I obfuscated this here:

`<IP_ADDRESS>:<PORT>> TOPK.LIST key WITHCOUNT

  1. Value
  2. (integer) 20000
  3. Value
  4. (integer) 20000
  5. Value
  6. (integer) 20000
  7. Value
  8. (integer) 20000
  9. Value
  10. (integer) 20000
  11. Value
  12. (integer) 20000
  13. Value
  14. (integer) 20000
  15. Value
  16. (integer) 20000
  17. Value
  18. (integer) 20000
  19. Value
  20. (integer) 20000
  21. Value
  22. (integer) 20000
  23. Value
  24. (integer) 20000
  25. Value
  26. (integer) 20000
    <IP_ADDRESS>:<PORT>> TOPK.INCRBY key More 19999
  27. (nil)
    <IP_ADDRESS>:<PORT>> TOPK.LIST key WITHCOUNT
  28. Value
  29. (integer) 20000
  30. Value
  31. (integer) 20000
  32. Value
  33. (integer) 20000
  34. Value
  35. (integer) 20000
  36. Value
  37. (integer) 20000
  38. Value
  39. (integer) 20000
  40. Value
  41. (integer) 20000
  42. Value
  43. (integer) 20000
  44. Value
  45. (integer) 20000
  46. Value
  47. (integer) 20000
  48. Value
  49. (integer) 20000
  50. Value
  51. (integer) 20000
  52. Value
  53. (integer) 20000`
#

I also noticed that the count of the key decrementing is probabalistic - I ran the incrby for "More" about 100 times with the default .9 with no change.

long spire
#

@keen storm - So I'm not sure why it's not accepting values, but a wider width helps with accepting new values. Do these values look right to you?

K - 100 (desired)

Width - 1000 (k * log(k) ~ 650)
Depth - 8
Decay - .9

keen storm
#

I misspoke when I said this bit here:

To test this hypothesis, check the count of all the other keys before and after and see if they decrease. If so, it's working as desigend. To mitigate this problem, adjust the height and width of your TopK data structure.
It's very possible that the counts won't go down.

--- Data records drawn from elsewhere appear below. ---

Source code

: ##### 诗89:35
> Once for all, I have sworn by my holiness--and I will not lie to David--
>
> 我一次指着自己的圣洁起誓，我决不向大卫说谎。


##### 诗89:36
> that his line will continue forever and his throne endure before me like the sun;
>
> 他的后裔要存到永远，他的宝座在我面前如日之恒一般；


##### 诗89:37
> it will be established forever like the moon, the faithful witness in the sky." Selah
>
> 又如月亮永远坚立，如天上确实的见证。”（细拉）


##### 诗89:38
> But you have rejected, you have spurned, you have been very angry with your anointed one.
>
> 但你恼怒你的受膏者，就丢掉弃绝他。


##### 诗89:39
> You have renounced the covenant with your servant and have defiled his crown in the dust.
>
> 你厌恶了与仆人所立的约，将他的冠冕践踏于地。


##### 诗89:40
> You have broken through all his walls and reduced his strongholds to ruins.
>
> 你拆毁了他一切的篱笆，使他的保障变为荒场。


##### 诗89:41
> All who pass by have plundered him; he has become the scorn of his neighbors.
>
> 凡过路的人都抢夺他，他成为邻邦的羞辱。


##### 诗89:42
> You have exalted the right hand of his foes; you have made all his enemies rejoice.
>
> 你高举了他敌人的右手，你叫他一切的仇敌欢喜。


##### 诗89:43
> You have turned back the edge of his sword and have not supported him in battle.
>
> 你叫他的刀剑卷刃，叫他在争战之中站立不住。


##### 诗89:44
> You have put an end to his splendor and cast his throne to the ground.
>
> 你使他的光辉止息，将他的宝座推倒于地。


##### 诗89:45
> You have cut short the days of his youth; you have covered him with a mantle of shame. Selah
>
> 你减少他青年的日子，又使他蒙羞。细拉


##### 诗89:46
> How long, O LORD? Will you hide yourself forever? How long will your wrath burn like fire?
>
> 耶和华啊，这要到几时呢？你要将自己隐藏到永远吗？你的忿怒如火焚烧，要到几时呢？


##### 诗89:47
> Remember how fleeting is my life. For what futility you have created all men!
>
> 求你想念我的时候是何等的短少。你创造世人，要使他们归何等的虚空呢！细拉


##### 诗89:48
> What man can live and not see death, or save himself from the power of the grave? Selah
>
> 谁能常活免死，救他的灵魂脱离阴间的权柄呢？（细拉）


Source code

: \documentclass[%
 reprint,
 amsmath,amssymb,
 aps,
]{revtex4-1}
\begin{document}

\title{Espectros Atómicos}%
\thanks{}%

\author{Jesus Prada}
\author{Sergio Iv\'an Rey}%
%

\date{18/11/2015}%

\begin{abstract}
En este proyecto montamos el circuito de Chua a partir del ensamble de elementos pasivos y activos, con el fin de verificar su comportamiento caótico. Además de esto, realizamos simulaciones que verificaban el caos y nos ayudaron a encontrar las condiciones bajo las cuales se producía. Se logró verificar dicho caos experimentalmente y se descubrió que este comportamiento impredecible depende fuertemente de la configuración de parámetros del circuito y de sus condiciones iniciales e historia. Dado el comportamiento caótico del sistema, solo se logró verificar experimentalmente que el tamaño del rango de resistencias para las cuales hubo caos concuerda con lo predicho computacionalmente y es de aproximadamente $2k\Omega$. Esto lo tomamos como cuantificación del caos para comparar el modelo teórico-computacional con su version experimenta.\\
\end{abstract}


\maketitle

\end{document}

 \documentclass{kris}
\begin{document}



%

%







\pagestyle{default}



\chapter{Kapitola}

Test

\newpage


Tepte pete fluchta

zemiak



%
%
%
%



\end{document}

Wider and deeper will both help. Ultimately, probabilisitic data structures are, probabilisitic. So, sometimes what you add to them won't be added or will be removed later.

long spire
#

makes sense! given that, do you think my chances of collisions are more reasonable given the above settings?

Also even if counts don't go down, your talk goes on to mention that the value gets added to the heap afterwards. Is there additional probabilistic computation that decides what gets added? because it doesn't seem probabilistic if it happens 100/100 times. I had assumed just the counting portion of topK was probabilistic.

keen storm
#

My guess is that the code removes (or doesn't add) items to the heap when the count in the heavy keeper is 0.